# Input
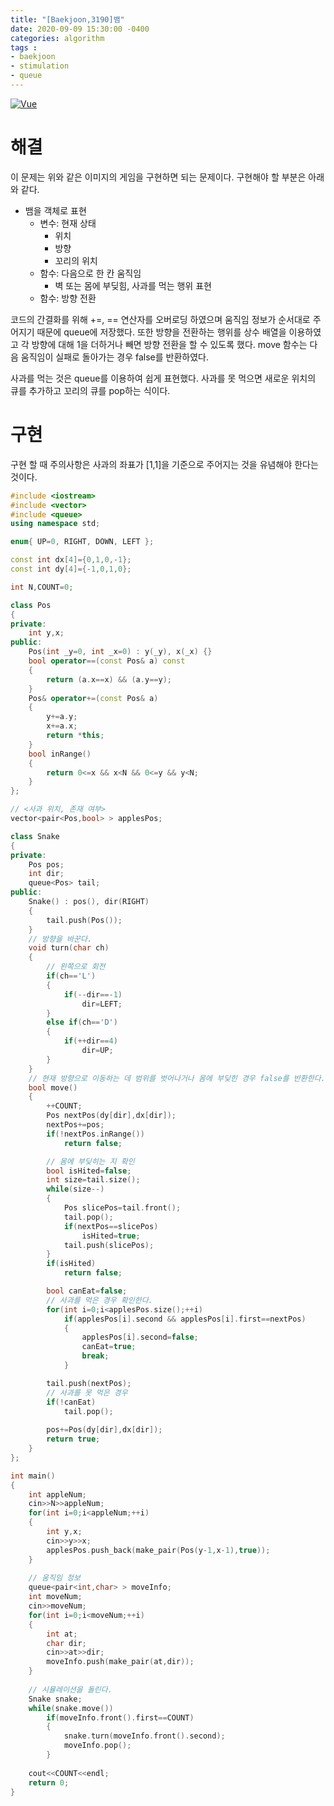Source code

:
 ```yaml
---
title: "[Baekjoon,3190]뱀"
date: 2020-09-09 15:30:00 -0400
categories: algorithm 
tags :
- baekjoon 
- stimulation
- queue
---
```

[![Vue](https://miro.medium.com/max/700/1*dQzFEaAHwxouaImAuUd3EQ.gif)](https://medium.com/@geekrodion/snake-game-with-javascript-part-2-c88dff6656aa)
# 해결 
이 문제는 위와 같은 이미지의 게임을 구현하면 되는 문제이다. 구현해야 할 부분은 아래와 같다.  
- 뱀을 객체로 표현
  - 변수: 현재 상태
    - 위치
    - 방향 
    - 꼬리의 위치 
  - 함수: 다음으로 한 칸 움직임
    - 벽 또는 몸에 부딪힘, 사과를 먹는 행위 표현 
  - 함수: 방향 전환 

코드의 간결화를 위해 +=, == 연산자를 오버로딩 하였으며 움직임 정보가 순서대로 주어지기 때문에 queue에 저장했다. 
또한 방향을 전환하는 행위를 상수 배열을 이용하였고 각 방향에 대해 1을 더하거나 빼면 방향 전환을 할 수 있도록 했다. 
move 함수는 다음 움직임이 실패로 돌아가는 경우 false를 반환하였다.  

사과를 먹는 것은 queue를 이용하여 쉽게 표현했다. 사과를 못 먹으면 새로운 위치의 큐를 추가하고 꼬리의 큐를 pop하는 식이다. 
# 구현 
구현 할 때 주의사항은 사과의 좌표가 [1,1]을 기준으로 주어지는 것을 유념해야 한다는 것이다.  
```cpp
#include <iostream>
#include <vector>
#include <queue>
using namespace std;

enum{ UP=0, RIGHT, DOWN, LEFT }; 

const int dx[4]={0,1,0,-1};
const int dy[4]={-1,0,1,0};

int N,COUNT=0;

class Pos
{
private:
    int y,x;
public:
    Pos(int _y=0, int _x=0) : y(_y), x(_x) {}
    bool operator==(const Pos& a) const
    {
        return (a.x==x) && (a.y==y);
    }
    Pos& operator+=(const Pos& a)
    {
        y+=a.y;
        x+=a.x;
        return *this;
    }
    bool inRange()
    {
        return 0<=x && x<N && 0<=y && y<N;
    }
};

// <사과 위치, 존재 여부>
vector<pair<Pos,bool> > applesPos;

class Snake
{
private:
    Pos pos;
    int dir;
    queue<Pos> tail;
public:
    Snake() : pos(), dir(RIGHT) 
    {
        tail.push(Pos());
    }
    // 방향을 바꾼다. 
    void turn(char ch)
    {
        // 왼쪽으로 회전 
        if(ch=='L')
        {
            if(--dir==-1)
                dir=LEFT;
        }
        else if(ch=='D')
        {
            if(++dir==4)
                dir=UP;
        }
    }
    // 현재 방향으로 이동하는 데 범위를 벗어나거나 몸에 부딪힌 경우 false를 반환한다. 
    bool move()
    {
        ++COUNT;
        Pos nextPos(dy[dir],dx[dir]);
        nextPos+=pos;
        if(!nextPos.inRange())
            return false;

        // 몸에 부딪히는 지 확인
        bool isHited=false;
        int size=tail.size();
        while(size--)
        {
            Pos slicePos=tail.front();
            tail.pop();
            if(nextPos==slicePos)
                isHited=true;
            tail.push(slicePos);
        }
        if(isHited)
            return false;

        bool canEat=false;
        // 사과를 먹은 경우 확인한다. 
        for(int i=0;i<applesPos.size();++i)
            if(applesPos[i].second && applesPos[i].first==nextPos)
            {
                applesPos[i].second=false;
                canEat=true;
                break;
            }

        tail.push(nextPos);
        // 사과를 못 먹은 경우
        if(!canEat)
            tail.pop();
        
        pos+=Pos(dy[dir],dx[dir]);
        return true;
    }
};

int main()
{
    int appleNum;
    cin>>N>>appleNum;
    for(int i=0;i<appleNum;++i)
    {
        int y,x;
        cin>>y>>x;
        applesPos.push_back(make_pair(Pos(y-1,x-1),true));
    }
    
    // 움직임 정보 
    queue<pair<int,char> > moveInfo;
    int moveNum;
    cin>>moveNum;
    for(int i=0;i<moveNum;++i)
    {
        int at;
        char dir;
        cin>>at>>dir;
        moveInfo.push(make_pair(at,dir));
    }
    
    // 시뮬레이션을 돌린다.
    Snake snake;
    while(snake.move())
        if(moveInfo.front().first==COUNT)
        {
            snake.turn(moveInfo.front().second);
            moveInfo.pop();
        }
    
    cout<<COUNT<<endl;
    return 0;
}
```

# Exercise requirements
Copy all lines above containing the string "include".

# Reply to the exercise
#include <iostream>
#include <vector>
#include <queue>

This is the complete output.